## Problem statement
Copy each line of the following material exactly.

## Source material
........

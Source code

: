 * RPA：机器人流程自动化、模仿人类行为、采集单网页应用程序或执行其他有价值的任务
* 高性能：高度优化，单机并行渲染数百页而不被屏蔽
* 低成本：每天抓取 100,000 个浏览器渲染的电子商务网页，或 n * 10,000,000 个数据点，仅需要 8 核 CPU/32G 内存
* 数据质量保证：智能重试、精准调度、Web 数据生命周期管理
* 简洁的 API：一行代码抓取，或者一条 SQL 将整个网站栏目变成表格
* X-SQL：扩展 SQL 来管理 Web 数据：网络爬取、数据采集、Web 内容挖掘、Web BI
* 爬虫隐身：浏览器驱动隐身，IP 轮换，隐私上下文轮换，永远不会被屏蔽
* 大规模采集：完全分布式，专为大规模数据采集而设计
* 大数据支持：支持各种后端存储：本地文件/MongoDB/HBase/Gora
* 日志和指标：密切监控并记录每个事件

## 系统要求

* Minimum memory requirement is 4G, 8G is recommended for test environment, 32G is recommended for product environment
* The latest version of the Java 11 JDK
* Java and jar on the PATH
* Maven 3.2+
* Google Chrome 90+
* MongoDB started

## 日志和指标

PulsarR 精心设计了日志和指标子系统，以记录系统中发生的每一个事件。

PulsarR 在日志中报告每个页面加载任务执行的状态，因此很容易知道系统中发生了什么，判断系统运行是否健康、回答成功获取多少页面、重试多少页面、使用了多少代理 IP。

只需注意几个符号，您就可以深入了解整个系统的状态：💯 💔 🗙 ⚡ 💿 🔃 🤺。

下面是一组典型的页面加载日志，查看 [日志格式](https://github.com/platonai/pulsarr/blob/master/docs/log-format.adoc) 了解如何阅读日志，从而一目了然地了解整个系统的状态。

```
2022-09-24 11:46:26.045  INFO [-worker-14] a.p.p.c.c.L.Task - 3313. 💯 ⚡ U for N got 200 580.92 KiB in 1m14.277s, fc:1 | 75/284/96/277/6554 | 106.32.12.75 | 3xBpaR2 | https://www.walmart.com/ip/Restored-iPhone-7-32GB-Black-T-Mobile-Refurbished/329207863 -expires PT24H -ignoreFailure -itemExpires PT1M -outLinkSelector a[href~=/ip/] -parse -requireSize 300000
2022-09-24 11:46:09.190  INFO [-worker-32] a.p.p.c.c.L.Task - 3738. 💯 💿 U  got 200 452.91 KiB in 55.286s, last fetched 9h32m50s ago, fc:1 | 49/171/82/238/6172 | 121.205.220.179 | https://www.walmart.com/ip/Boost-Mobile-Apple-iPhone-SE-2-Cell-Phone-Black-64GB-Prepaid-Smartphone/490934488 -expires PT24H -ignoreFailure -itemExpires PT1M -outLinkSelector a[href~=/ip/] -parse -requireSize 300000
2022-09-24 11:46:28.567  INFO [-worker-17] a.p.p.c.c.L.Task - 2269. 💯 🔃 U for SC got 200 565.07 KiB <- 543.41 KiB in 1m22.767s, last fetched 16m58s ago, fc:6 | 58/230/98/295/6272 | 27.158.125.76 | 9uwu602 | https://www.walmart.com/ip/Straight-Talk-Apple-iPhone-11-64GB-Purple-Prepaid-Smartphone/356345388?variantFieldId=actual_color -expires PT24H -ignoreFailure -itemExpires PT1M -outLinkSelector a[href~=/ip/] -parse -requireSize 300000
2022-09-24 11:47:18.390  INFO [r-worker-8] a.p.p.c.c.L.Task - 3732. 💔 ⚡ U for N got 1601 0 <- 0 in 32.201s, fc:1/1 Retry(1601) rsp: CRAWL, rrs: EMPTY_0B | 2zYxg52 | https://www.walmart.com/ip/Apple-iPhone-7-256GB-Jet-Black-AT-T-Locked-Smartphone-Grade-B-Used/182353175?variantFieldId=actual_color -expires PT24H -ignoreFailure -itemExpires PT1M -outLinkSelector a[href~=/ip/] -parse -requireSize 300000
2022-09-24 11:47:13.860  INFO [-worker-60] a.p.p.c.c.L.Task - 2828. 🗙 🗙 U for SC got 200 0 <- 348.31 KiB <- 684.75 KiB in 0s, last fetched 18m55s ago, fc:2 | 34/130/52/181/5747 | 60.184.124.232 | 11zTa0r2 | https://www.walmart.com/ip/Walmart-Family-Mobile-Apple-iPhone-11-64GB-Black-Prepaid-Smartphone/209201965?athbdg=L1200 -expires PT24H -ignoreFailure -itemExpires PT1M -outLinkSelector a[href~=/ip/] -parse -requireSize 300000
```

........

## Task output
Source code

: * RPA：机器人流程自动化、模仿人类行为、采集单网页应用程序或执行其他有价值的任务
* 高性能：高度优化，单机并行渲染数百页而不被屏蔽
* 低成本：每天抓取 100,000 个浏览器渲染的电子商务网页，或 n * 10,000,000 个数据点，仅需要 8 核 CPU/32G 内存
* 数据质量保证：智能重试、精准调度、Web 数据生命周期管理
* 简洁的 API：一行代码抓取，或者一条 SQL 将整个网站栏目变成表格
* X-SQL：扩展 SQL 来管理 Web 数据：网络爬取、数据采集、Web 内容挖掘、Web BI
* 爬虫隐身：浏览器驱动隐身，IP 轮换，隐私上下文轮换，永远不会被屏蔽
* 大规模采集：完全分布式，专为大规模数据采集而设计
* 大数据支持：支持各种后端存储：本地文件/MongoDB/HBase/Gora
* 日志和指标：密切监控并记录每个事件

## 系统要求

* Minimum memory requirement is 4G, 8G is recommended for test environment, 32G is recommended for product environment
* The latest version of the Java 11 JDK
* Java and jar on the PATH
* Maven 3.2+
* Google Chrome 90+
* MongoDB started

## 日志和指标

PulsarR 精心设计了日志和指标子系统，以记录系统中发生的每一个事件。

PulsarR 在日志中报告每个页面加载任务执行的状态，因此很容易知道系统中发生了什么，判断系统运行是否健康、回答成功获取多少页面、重试多少页面、使用了多少代理 IP。

只需注意几个符号，您就可以深入了解整个系统的状态：💯 💔 🗙 ⚡ 💿 🔃 🤺。

下面是一组典型的页面加载日志，查看 [日志格式](https://github.com/platonai/pulsarr/blob/master/docs/log-format.adoc) 了解如何阅读日志，从而一目了然地了解整个系统的状态。

```
2022-09-24 11:46:26.045  INFO [-worker-14] a.p.p.c.c.L.Task - 3313. 💯 ⚡ U for N got 200 580.92 KiB in 1m14.277s, fc:1 | 75/284/96/277/6554 | 106.32.12.75 | 3xBpaR2 | https://www.walmart.com/ip/Restored-iPhone-7-32GB-Black-T-Mobile-Refurbished/329207863 -expires PT24H -ignoreFailure -itemExpires PT1M -outLinkSelector a[href~=/ip/] -parse -requireSize 300000
2022-09-24 11:46:09.190  INFO [-worker-32] a.p.p.c.c.L.Task - 3738. 💯 💿 U  got 200 452.91 KiB in 55.286s, last fetched 9h32m50s ago, fc:1 | 49/171/82/238/6172 | 121.205.220.179 | https://www.walmart.com/ip/Boost-Mobile-Apple-iPhone-SE-2-Cell-Phone-Black-64GB-Prepaid-Smartphone/490934488 -expires PT24H -ignoreFailure -itemExpires PT1M -outLinkSelector a[href~=/ip/] -parse -requireSize 300000
2022-09-24 11:46:28.567  INFO [-worker-17] a.p.p.c.c.L.Task - 2269. 💯 🔃 U for SC got 200 565.07 KiB <- 543.41 KiB in 1m22.767s, last fetched 16m58s ago, fc:6 | 58/230/98/295/6272 | 27.158.125.76 | 9uwu602 | https://www.walmart.com/ip/Straight-Talk-Apple-iPhone-11-64GB-Purple-Prepaid-Smartphone/356345388?variantFieldId=actual_color -expires PT24H -ignoreFailure -itemExpires PT1M -outLinkSelector a[href~=/ip/] -parse -requireSize 300000
2022-09-24 11:47:18.390  INFO [r-worker-8] a.p.p.c.c.L.Task - 3732. 💔 ⚡ U for N got 1601 0 <- 0 in 32.201s, fc:1/1 Retry(1601) rsp: CRAWL, rrs: EMPTY_0B | 2zYxg52 | https://www.walmart.com/ip/Apple-iPhone-7-256GB-Jet-Black-AT-T-Locked-Smartphone-Grade-B-Used/182353175?variantFieldId=actual_color -expires PT24H -ignoreFailure -itemExpires PT1M -outLinkSelector a[href~=/ip/] -parse -requireSize 300000
2022-09-24 11:47:13.860  INFO [-worker-60] a.p.p.c.c.L.Task - 2828. 🗙 🗙 U for SC got 200 0 <- 348.31 KiB <- 684.75 KiB in 0s, last fetched 18m55s ago, fc:2 | 34/130/52/181/5747 | 60.184.124.232 | 11zTa0r2 | https://www.walmart.com/ip/Walmart-Family-Mobile-Apple-iPhone-11-64GB-Black-Prepaid-Smartphone/209201965?athbdg=L1200 -expires PT24H -ignoreFailure -itemExpires PT1M -outLinkSelector a[href~=/ip/] -parse -requireSize 300000
```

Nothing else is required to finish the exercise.